The official said Ms Kelley was known to drop the “honorary” part and refer to herself as an ambassador.

He said Ms Kelley had received harassing emails from Ms Broadwell, which led the FBI to examine her email account and eventually discover her relationship with Mr Petraeus.

A former associate of Mr Petraeus confirmed the target of the emails was Ms Kelley, but said there was no affair between the two. The associate, who has been in touch with Mr Petraeus since his resignation, said Ms Kelley and her husband were long-time friends of Mr Petraeus and his wife Holly.

Attempts to reach Kelley were not immediately successful and Ms Broadwell did not return phone calls or emails.

Mr Petraeus resigned while politicians still had questions about the September 11 attack on the US Consulate and CIA base in Benghazi, Libya, that killed four Americans, including US ambassador Chris Stevens.

It is possible that Mr Petraeus will still be asked to appear on Capitol Hill to give evidence about what he knew about the US response to that incident.

Rep Peter King, chairman of the House of Representatives Homeland Security Committee, said the circumstances of the FBI probe smacked of a cover-up by the White House.

“It seems this (the investigation) has been going on for several months and, yet, now it appears that they’re saying that the FBI didn’t realise until election day that General Petraeus was involved. It just doesn’t add up,” he said.

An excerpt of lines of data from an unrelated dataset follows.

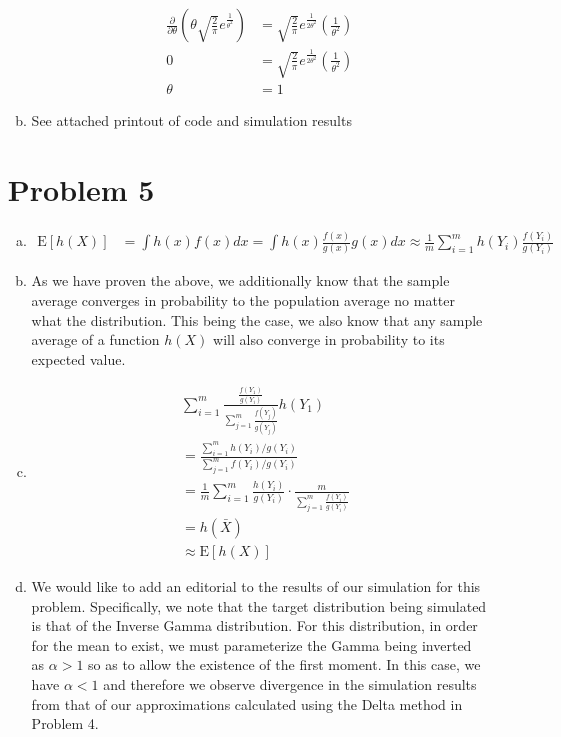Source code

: \documentclass[11pt]{article}
\begin{document}
\begin{enumerate}[(a)]
\begin{enumerate}[(a)]
\begin{align*}
      \frac{\partial}{\partial \theta} \left( \theta
      \sqrt{\frac{2}{\pi}} e^{\frac{1}{\theta^2}}\right) &= \sqrt{\frac{2}{\pi}}
                                                           e^{\frac{1}{2\theta^2}}
                                                           \left(
                                                           \frac{1}{\theta^2}
                                                           \right) \\
      0 &= \sqrt{\frac{2}{\pi}} e^{\frac{1}{2\theta^2}} \left(
          \frac{1}{\theta^2} \right) \\
      \theta &= 1
    \end{align*}
\newpage
  \item See attached printout of code and simulation results
\newpage

\end{enumerate}

\section*{Problem 5}

\begin{enumerate}[(a)]
  \item 
    \begin{align*}
      \mathrm{E}[h(X)] &= \int h(x) f(x) dx = \int h(x)
      \frac{f(x)}{g(x)} g(x) dx \approx \frac{1}{m} \sum_{i=1}^m
      h(Y_i) \frac{f(Y_i)}{g(Y_i)}
    \end{align*}
  \item As we have proven the above, we additionally know that the
    sample average converges in probability to the population average
    no matter what the distribution.  This being the case, we also
    know that any sample average of a function $h(X)$ will also
    converge in probability to its expected value.
  \item 
    \begin{align*}
      &\sum_{i=1}^m \frac{\frac{f(Y_1)}{g(Y_i)}}{\sum_{j=1}^m
        \frac{f(Y_j)}{g(Y_j)}} h(Y_1) \\ 
      &= \frac{\sum_{i=1}^m
        h(Y_i)/g(Y_i)}{\sum_{j=1}^m f(Y_i)/g(Y_i)} \\
      &= \frac{1}{m} \sum_{i=1}^m \frac{h(Y_i)}{g(Y_i)} \cdot
      \frac{m}{\sum_{j=1}^m \frac{f(Y_i)}{g(Y_i)}} \\
      &= h(\bar{X}) \\
      &\approx \mathrm{E}[h(X)]
    \end{align*}
\newpage
\item We would like to add an editorial to the results of our
  simulation for this problem.  Specifically, we note that the target
  distribution being simulated is that of the Inverse Gamma
  distribution.  For this distribution, in order for the mean to
  exist, we must parameterize the Gamma being inverted as $\alpha > 1$
  so as to allow the existence of the first moment.  In this case, we
  have $\alpha < 1$ and therefore we observe divergence in the
  simulation results from that of our approximations calculated using
  the Delta method in Problem 4.


\end{enumerate}
\end{enumerate}
\end{document}
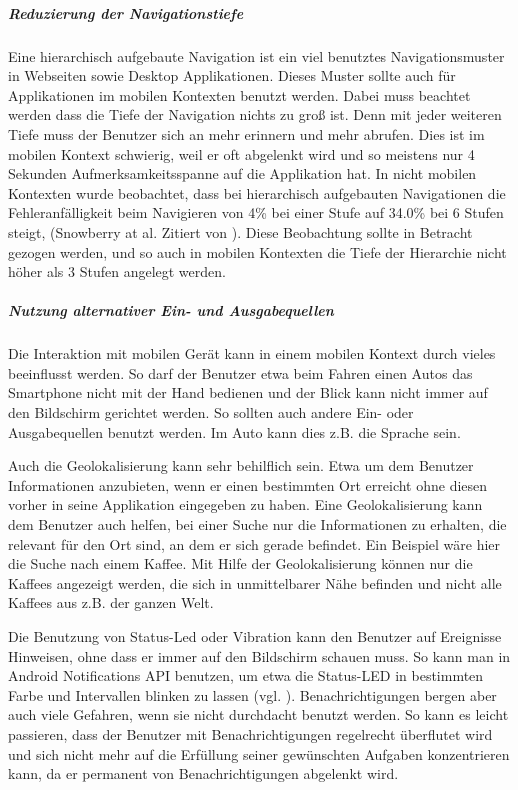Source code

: \subparagraph{Reduzierung der Navigationstiefe} 
\label{subp:reduziere_das_w_hlen}

Eine hierarchisch aufgebaute Navigation ist ein viel benutztes Navigationsmuster in Webseiten sowie Desktop Applikationen. Dieses Muster sollte auch für Applikationen im mobilen Kontexten benutzt werden. Dabei muss beachtet werden dass die Tiefe der Navigation nichts zu groß ist. Denn mit jeder weiteren Tiefe muss der Benutzer sich an mehr erinnern und mehr abrufen. Dies ist im mobilen Kontext schwierig, weil er oft abgelenkt wird und so meistens nur 4 Sekunden Aufmerksamkeitsspanne auf die Applikation hat\cite{Oulasvirta:2005vn}. In nicht mobilen Kontexten wurde beobachtet, dass bei hierarchisch aufgebauten Navigationen die Fehleranfälligkeit beim Navigieren von 4\% bei einer Stufe auf 34.0\% bei 6 Stufen steigt, (Snowberry at al. Zitiert von \cite{Chae:2004gp}). Diese Beobachtung sollte in Betracht gezogen werden, und so auch in mobilen Kontexten die Tiefe der Hierarchie nicht höher als 3 Stufen angelegt werden.

\subparagraph{Nutzung alternativer Ein- und Ausgabequellen}
\label{subp:nutze_alternative_eingabenger_ten}

Die Interaktion mit mobilen Gerät kann in einem mobilen Kontext durch vieles beeinflusst werden. So darf der Benutzer etwa beim Fahren einen Autos das Smartphone nicht mit der Hand bedienen und der Blick kann nicht immer auf den Bildschirm gerichtet werden. So sollten auch andere Ein- oder Ausgabequellen benutzt werden. Im Auto kann dies z.B. die Sprache sein.

Auch die Geolokalisierung kann sehr behilflich sein. Etwa um dem Benutzer Informationen anzubieten, wenn er einen bestimmten Ort erreicht ohne diesen vorher in seine Applikation eingegeben zu haben. Eine Geolokalisierung kann dem Benutzer auch helfen, bei einer Suche nur die Informationen zu erhalten, die relevant für den Ort sind, an dem er sich gerade befindet. Ein Beispiel wäre hier die Suche nach einem Kaffee. Mit Hilfe der Geolokalisierung können nur die Kaffees angezeigt werden, die sich in unmittelbarer Nähe befinden und nicht alle Kaffees aus z.B. der ganzen Welt. 

Die Benutzung von Status-Led oder Vibration kann den Benutzer auf Ereignisse Hinweisen, ohne dass er immer auf den Bildschirm schauen muss. So kann man in Android Notifications API benutzen, um etwa die Status-LED in bestimmten Farbe und Intervallen blinken zu lassen (vgl. \cite{androidNotApi}). Benachrichtigungen bergen aber auch viele Gefahren, wenn sie nicht durchdacht benutzt werden. So kann es leicht passieren, dass der Benutzer mit Benachrichtigungen regelrecht überflutet wird und sich nicht mehr auf die Erfüllung seiner gewünschten Aufgaben konzentrieren kann, da er permanent von Benachrichtigungen abgelenkt wird.

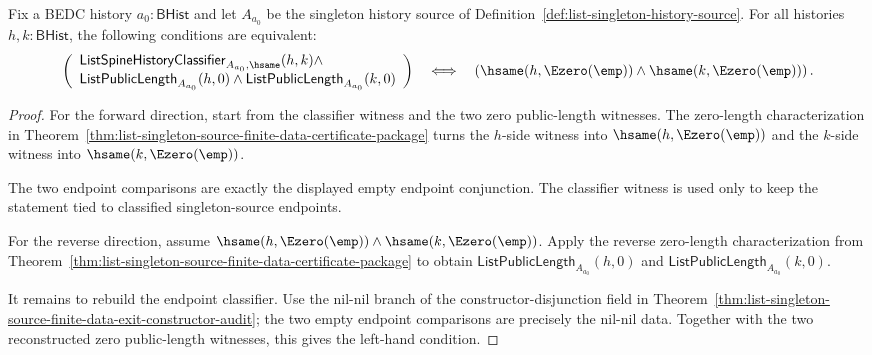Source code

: \begin{theorem}
\label{thm:list-singleton-source-classified-zero-length-iff-empty}
Fix a BEDC history $a_0:\mathsf{BHist}$ and let $A_{a_0}$ be the singleton
history source of Definition~\ref{def:list-singleton-history-source}. For all
histories $h,k:\mathsf{BHist}$, the following conditions are equivalent:
$$
\left(
\begin{array}{l}
\mathsf{ListSpineHistoryClassifier}_{A_{a_0},\hsame}(h,k)\land\\
\mathsf{ListPublicLength}_{A_{a_0}}(h,0)\land
\mathsf{ListPublicLength}_{A_{a_0}}(k,0)
\end{array}
\right)
\quad\Longleftrightarrow\quad
\left(\hsame(h,\Ezero(\emp))\land \hsame(k,\Ezero(\emp))\right).
$$
\end{theorem}
\begin{proof}
For the forward direction, start from the classifier witness and the two
zero public-length witnesses. The zero-length characterization in
Theorem~\ref{thm:list-singleton-source-finite-data-certificate-package} turns the
$h$-side witness into $\hsame(h,\Ezero(\emp))$ and the $k$-side witness into
$\hsame(k,\Ezero(\emp))$.

The two endpoint comparisons are exactly the displayed empty endpoint
conjunction. The classifier witness is used only to keep the statement tied to
classified singleton-source endpoints.

For the reverse direction, assume
$\hsame(h,\Ezero(\emp))\land\hsame(k,\Ezero(\emp))$. Apply the
reverse zero-length characterization from
Theorem~\ref{thm:list-singleton-source-finite-data-certificate-package} to obtain
$\mathsf{ListPublicLength}_{A_{a_0}}(h,0)$ and
$\mathsf{ListPublicLength}_{A_{a_0}}(k,0)$.

It remains to rebuild the endpoint classifier. Use the nil-nil branch of the
constructor-disjunction field in
Theorem~\ref{thm:list-singleton-source-finite-data-exit-constructor-audit}; the
two empty endpoint comparisons are precisely the nil-nil data. Together with the
two reconstructed zero public-length witnesses, this gives the left-hand
condition.
\end{proof}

Mr Petraeus resigned on Friday after admitting an extramarital affair. He has been married to Holly Petraeus, with whom he has two children, including a son who led an infantry platoon in Afghanistan as an Army lieutenant, for 38 years.

Ms Broadwell, a graduate of the US Military Academy at West Point, New York, and an army reserve officer, is married with two young sons.

Mr Petraeus’ affair with Ms Broadwell will be the subject of meetings on Wednesday involving congressional intelligence committee leaders, FBI deputy director Sean Joyce and CIA deputy director Michael Morell.

Senator Feinstein said she first learned of Petraeus’ affair from the media late last week and confirmed it in a phone call on Friday with Mr Petraeus. She was eventually briefed by the FBI and said so far there was no indication that national security was breached.

Still, she called the news “a heartbreak” for her personally and US intelligence operations, and said she did not understand why the FBI did not inform her as soon as Mr Petraeus’ name emerged in the investigation.

“We are very much able to keep things in a classified setting,” she said. “At least if you know, you can begin to think and then to plan. And, of course, we have not had that opportunity.”

FBI officials say the committees were not informed until Friday, one official said, because the matter started as a criminal investigation into harassing emails sent by Ms Broadwell to another woman.

Concerned that the emails he exchanged with Ms Broadwell raised the possibility of a security breach, the FBI brought the matter up directly with Mr Petraeus, according to the official.